Start of Block
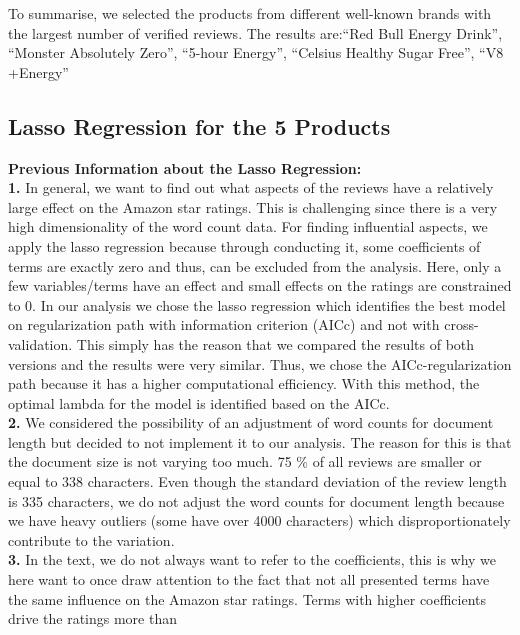 \documentclass[
]{article}
\begin{document}
To summarise, we selected the products from different well-known brands
with the largest number of verified reviews. The results are:``Red Bull
Energy Drink'', ``Monster Absolutely Zero'', ``5-hour Energy'',
``Celsius Healthy Sugar Free'', ``V8 +Energy''

\hypertarget{lasso-regression-for-the-5-products}{%
\subsection{Lasso Regression for the 5
Products}\label{lasso-regression-for-the-5-products}}

\textbf{Previous Information about the Lasso Regression:}\\

\textbf{1.} In general, we want to find out what aspects of the reviews
have a relatively large effect on the Amazon star ratings. This is
challenging since there is a very high dimensionality of the word count
data. For finding influential aspects, we apply the lasso regression
because through conducting it, some coefficients of terms are exactly
zero and thus, can be excluded from the analysis. Here, only a few
variables/terms have an effect and small effects on the ratings are
constrained to 0. In our analysis we chose the lasso regression which
identifies the best model on regularization path with information
criterion (AICc) and not with cross-validation. This simply has the
reason that we compared the results of both versions and the results
were very similar. Thus, we chose the AICc-regularization path because
it has a higher computational efficiency. With this method, the optimal
lambda for the model is identified based on the AICc.\\
\textbf{2.} We considered the possibility of an adjustment of word
counts for document length but decided to not implement it to our
analysis. The reason for this is that the document size is not varying
too much. 75 \% of all reviews are smaller or equal to 338 characters.
Even though the standard deviation of the review length is 335
characters, we do not adjust the word counts for document length because
we have heavy outliers (some have over 4000 characters) which
disproportionately contribute to the variation.\\
\textbf{3.} In the text, we do not always want to refer to the
coefficients, this is why we here want to once draw attention to the
fact that not all presented terms have the same influence on the Amazon
star ratings. Terms with higher coefficients drive the ratings more than
\end{document}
End of Block
Instructions for the task: Please retype the listing above word for word, skipping each picture.

Task answer:
 \documentclass[
]{article}
\begin{document}
To summarise, we selected the products from different well-known brands
with the largest number of verified reviews. The results are:``Red Bull
Energy Drink'', ``Monster Absolutely Zero'', ``5-hour Energy'',
``Celsius Healthy Sugar Free'', ``V8 +Energy''

\hypertarget{lasso-regression-for-the-5-products}{%
\subsection{Lasso Regression for the 5
Products}\label{lasso-regression-for-the-5-products}}

\textbf{Previous Information about the Lasso Regression:}\\

\textbf{1.} In general, we want to find out what aspects of the reviews
have a relatively large effect on the Amazon star ratings. This is
challenging since there is a very high dimensionality of the word count
data. For finding influential aspects, we apply the lasso regression
because through conducting it, some coefficients of terms are exactly
zero and thus, can be excluded from the analysis. Here, only a few
variables/terms have an effect and small effects on the ratings are
constrained to 0. In our analysis we chose the lasso regression which
identifies the best model on regularization path with information
criterion (AICc) and not with cross-validation. This simply has the
reason that we compared the results of both versions and the results
were very similar. Thus, we chose the AICc-regularization path because
it has a higher computational efficiency. With this method, the optimal
lambda for the model is identified based on the AICc.\\
\textbf{2.} We considered the possibility of an adjustment of word
counts for document length but decided to not implement it to our
analysis. The reason for this is that the document size is not varying
too much. 75 \% of all reviews are smaller or equal to 338 characters.
Even though the standard deviation of the review length is 335
characters, we do not adjust the word counts for document length because
we have heavy outliers (some have over 4000 characters) which
disproportionately contribute to the variation.\\
\textbf{3.} In the text, we do not always want to refer to the
coefficients, this is why we here want to once draw attention to the
fact that not all presented terms have the same influence on the Amazon
star ratings. Terms with higher coefficients drive the ratings more than
\end{document}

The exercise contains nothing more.